▶ [Task objective]: Everything in the listing below should be repeated exactly.

▶ [Excerpted records]:
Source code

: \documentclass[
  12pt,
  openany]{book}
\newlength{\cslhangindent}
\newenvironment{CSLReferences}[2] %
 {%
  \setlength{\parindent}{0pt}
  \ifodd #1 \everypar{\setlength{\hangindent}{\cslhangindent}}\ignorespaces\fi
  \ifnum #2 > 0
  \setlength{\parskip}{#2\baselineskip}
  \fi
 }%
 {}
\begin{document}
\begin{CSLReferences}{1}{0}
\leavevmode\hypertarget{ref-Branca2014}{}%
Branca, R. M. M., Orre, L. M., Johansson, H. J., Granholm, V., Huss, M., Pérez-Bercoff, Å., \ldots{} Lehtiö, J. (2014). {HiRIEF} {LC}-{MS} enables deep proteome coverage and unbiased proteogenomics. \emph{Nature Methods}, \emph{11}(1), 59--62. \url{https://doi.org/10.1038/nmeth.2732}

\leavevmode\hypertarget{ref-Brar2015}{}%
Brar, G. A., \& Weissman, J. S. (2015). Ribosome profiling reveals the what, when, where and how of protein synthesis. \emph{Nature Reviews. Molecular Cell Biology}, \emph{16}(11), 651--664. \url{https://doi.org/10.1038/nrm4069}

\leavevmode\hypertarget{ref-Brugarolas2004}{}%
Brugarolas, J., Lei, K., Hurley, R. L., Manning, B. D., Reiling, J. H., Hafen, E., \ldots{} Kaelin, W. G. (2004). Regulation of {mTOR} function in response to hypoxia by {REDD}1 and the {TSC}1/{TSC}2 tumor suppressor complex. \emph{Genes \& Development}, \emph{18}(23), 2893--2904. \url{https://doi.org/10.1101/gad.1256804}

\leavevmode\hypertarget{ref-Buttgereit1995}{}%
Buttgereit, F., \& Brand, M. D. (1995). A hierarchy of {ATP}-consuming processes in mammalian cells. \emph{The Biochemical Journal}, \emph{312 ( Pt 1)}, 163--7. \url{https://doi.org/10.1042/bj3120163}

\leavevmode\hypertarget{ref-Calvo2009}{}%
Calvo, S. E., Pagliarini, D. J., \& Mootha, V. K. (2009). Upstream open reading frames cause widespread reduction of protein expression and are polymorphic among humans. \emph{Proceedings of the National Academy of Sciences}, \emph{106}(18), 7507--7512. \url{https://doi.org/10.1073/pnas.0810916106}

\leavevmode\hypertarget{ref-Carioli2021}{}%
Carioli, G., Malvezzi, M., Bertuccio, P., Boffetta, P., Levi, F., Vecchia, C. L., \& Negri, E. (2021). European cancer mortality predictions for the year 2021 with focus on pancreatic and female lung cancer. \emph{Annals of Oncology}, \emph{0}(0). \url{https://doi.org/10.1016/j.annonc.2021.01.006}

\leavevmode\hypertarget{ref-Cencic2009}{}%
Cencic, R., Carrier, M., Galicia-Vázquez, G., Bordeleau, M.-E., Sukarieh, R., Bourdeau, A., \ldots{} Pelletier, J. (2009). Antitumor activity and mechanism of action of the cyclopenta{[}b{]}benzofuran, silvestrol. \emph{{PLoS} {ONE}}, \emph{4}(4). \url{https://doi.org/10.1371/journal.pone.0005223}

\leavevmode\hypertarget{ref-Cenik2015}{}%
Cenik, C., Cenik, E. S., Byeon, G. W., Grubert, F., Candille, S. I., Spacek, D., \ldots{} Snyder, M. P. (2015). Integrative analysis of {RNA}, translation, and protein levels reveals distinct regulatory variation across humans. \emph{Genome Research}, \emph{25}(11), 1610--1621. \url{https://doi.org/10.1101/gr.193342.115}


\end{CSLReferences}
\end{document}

▶ [Answer area]:
Source code

: \documentclass[
  12pt,
  openany]{book}
\newlength{\cslhangindent}
\newenvironment{CSLReferences}[2] %
 {%
  \setlength{\parindent}{0pt}
  \ifodd #1 \everypar{\setlength{\hangindent}{\cslhangindent}}\ignorespaces\fi
  \ifnum #2 > 0
  \setlength{\parskip}{#2\baselineskip}
  \fi
 }%
 {}
\begin{document}
\begin{CSLReferences}{1}{0}
\leavevmode\hypertarget{ref-Branca2014}{}%
Branca, R. M. M., Orre, L. M., Johansson, H. J., Granholm, V., Huss, M., Pérez-Bercoff, Å., \ldots{} Lehtiö, J. (2014). {HiRIEF} {LC}-{MS} enables deep proteome coverage and unbiased proteogenomics. \emph{Nature Methods}, \emph{11}(1), 59--62. \url{https://doi.org/10.1038/nmeth.2732}

\leavevmode\hypertarget{ref-Brar2015}{}%
Brar, G. A., \& Weissman, J. S. (2015). Ribosome profiling reveals the what, when, where and how of protein synthesis. \emph{Nature Reviews. Molecular Cell Biology}, \emph{16}(11), 651--664. \url{https://doi.org/10.1038/nrm4069}

\leavevmode\hypertarget{ref-Brugarolas2004}{}%
Brugarolas, J., Lei, K., Hurley, R. L., Manning, B. D., Reiling, J. H., Hafen, E., \ldots{} Kaelin, W. G. (2004). Regulation of {mTOR} function in response to hypoxia by {REDD}1 and the {TSC}1/{TSC}2 tumor suppressor complex. \emph{Genes \& Development}, \emph{18}(23), 2893--2904. \url{https://doi.org/10.1101/gad.1256804}

\leavevmode\hypertarget{ref-Buttgereit1995}{}%
Buttgereit, F., \& Brand, M. D. (1995). A hierarchy of {ATP}-consuming processes in mammalian cells. \emph{The Biochemical Journal}, \emph{312 ( Pt 1)}, 163--7. \url{https://doi.org/10.1042/bj3120163}

\leavevmode\hypertarget{ref-Calvo2009}{}%
Calvo, S. E., Pagliarini, D. J., \& Mootha, V. K. (2009). Upstream open reading frames cause widespread reduction of protein expression and are polymorphic among humans. \emph{Proceedings of the National Academy of Sciences}, \emph{106}(18), 7507--7512. \url{https://doi.org/10.1073/pnas.0810916106}

\leavevmode\hypertarget{ref-Carioli2021}{}%
Carioli, G., Malvezzi, M., Bertuccio, P., Boffetta, P., Levi, F., Vecchia, C. L., \& Negri, E. (2021). European cancer mortality predictions for the year 2021 with focus on pancreatic and female lung cancer. \emph{Annals of Oncology}, \emph{0}(0). \url{https://doi.org/10.1016/j.annonc.2021.01.006}

\leavevmode\hypertarget{ref-Cencic2009}{}%
Cencic, R., Carrier, M., Galicia-Vázquez, G., Bordeleau, M.-E., Sukarieh, R., Bourdeau, A., \ldots{} Pelletier, J. (2009). Antitumor activity and mechanism of action of the cyclopenta{[}b{]}benzofuran, silvestrol. \emph{{PLoS} {ONE}}, \emph{4}(4). \url{https://doi.org/10.1371/journal.pone.0005223}

\leavevmode\hypertarget{ref-Cenik2015}{}%
Cenik, C., Cenik, E. S., Byeon, G. W., Grubert, F., Candille, S. I., Spacek, D., \ldots{} Snyder, M. P. (2015). Integrative analysis of {RNA}, translation, and protein levels reveals distinct regulatory variation across humans. \emph{Genome Research}, \emph{25}(11), 1610--1621. \url{https://doi.org/10.1101/gr.193342.115}


\end{CSLReferences}
\end{document}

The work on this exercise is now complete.